Transcribe exactly the line containing "### Next Steps" and the remaining lines of the listing below, through the very last.

++++

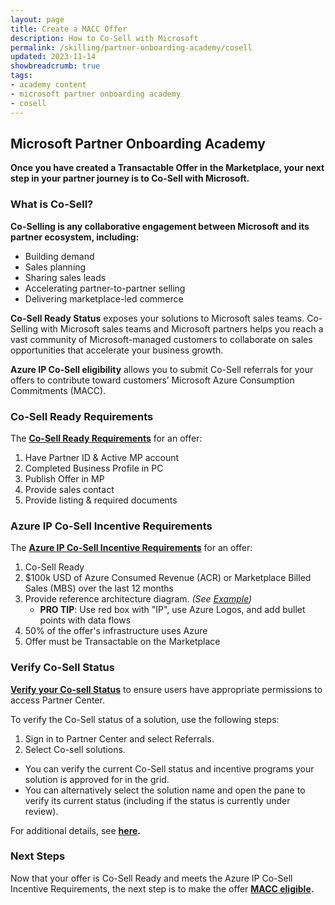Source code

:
 ```yaml
---
layout: page
title: Create a MACC Offer
description: How to Co-Sell with Microsoft
permalink: /skilling/partner-onboarding-academy/cosell
updated: 2023-11-14
showbreadcrumb: true
tags: 
- academy content
- microsoft partner onboarding academy
- cosell
---
```


## Microsoft Partner Onboarding Academy

**Once you have created a Transactable Offer in the Marketplace, your next step in your partner journey is to Co-Sell with Microsoft.**

### What is Co-Sell?

**Co-Selling is any collaborative engagement between Microsoft and its partner ecosystem, including:**

- Building demand
- Sales planning
- Sharing sales leads
- Accelerating partner-to-partner selling
- Delivering marketplace-led commerce

**Co-Sell Ready Status** exposes your solutions to Microsoft sales teams. Co-Selling with Microsoft sales teams and Microsoft partners helps you reach a vast community of Microsoft-managed customers to collaborate on sales opportunities that accelerate your business growth.

**Azure IP Co-Sell eligibility** allows you to submit Co-Sell referrals for your offers to contribute toward customers’ Microsoft Azure Consumption Commitments (MACC).

### Co-Sell Ready Requirements

The **[Co-Sell Ready Requirements](https://learn.microsoft.com/en-us/partner-center/co-sell-requirements#requirements-for-co-sell-ready-status)** for an offer:

1. Have Partner ID & Active MP account
2. Completed Business Profile in PC
3. Publish Offer in MP
4. Provide sales contact
5. Provide listing & required documents


### Azure IP Co-Sell Incentive Requirements

The **[Azure IP Co-Sell Incentive Requirements](https://learn.microsoft.com/en-us/partner-center/co-sell-requirements#requirements-for-azure-ip-co-sell-incentive-status)** for an offer:

1. Co-Sell Ready
2. $100k USD of Azure Consumed Revenue (ACR) or Marketplace Billed Sales (MBS) over the last 12 months
3. Provide reference architecture diagram. *(See [Example](https://learn.microsoft.com/en-us/partner-center/reference-architecture-diagram#example-reference-architecture-diagram-vertical-industry-chatbot))*
   - __PRO TIP__:  Use red box with "IP", use Azure Logos, and add bullet points with data flows
4. 50% of the offer's infrastructure uses Azure
5. Offer must be Transactable on the Marketplace

### Verify Co-Sell Status

**[Verify your Co-sell Status](https://learn.microsoft.com/en-us/partner-center/co-sell-status)** to ensure users have appropriate permissions to access Partner Center.

To verify the Co-Sell status of a solution, use the following steps:

  1. Sign in to Partner Center and select Referrals.
  2. Select Co-sell solutions.
  - You can verify the current Co-Sell status and incentive programs your solution is approved for in the grid.
  - You can alternatively select the solution name and open the pane to verify its current status (including if the status is currently under review).

 
For additional details, see **[here](https://learn.microsoft.com/en-us/partner-center/azure-ip-co-sell-top-tier-benefits).**

### Next Steps

Now that your offer is Co-Sell Ready and meets the Azure IP Co-Sell Incentive Requirements, the next step is to make the offer **[MACC eligible](/PartnerResources/skilling/partner-onboarding-academy/MACC).**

++++

Exercise answer →
### Next Steps

Now that your offer is Co-Sell Ready and meets the Azure IP Co-Sell Incentive Requirements, the next step is to make the offer **[MACC eligible](/PartnerResources/skilling/partner-onboarding-academy/MACC).**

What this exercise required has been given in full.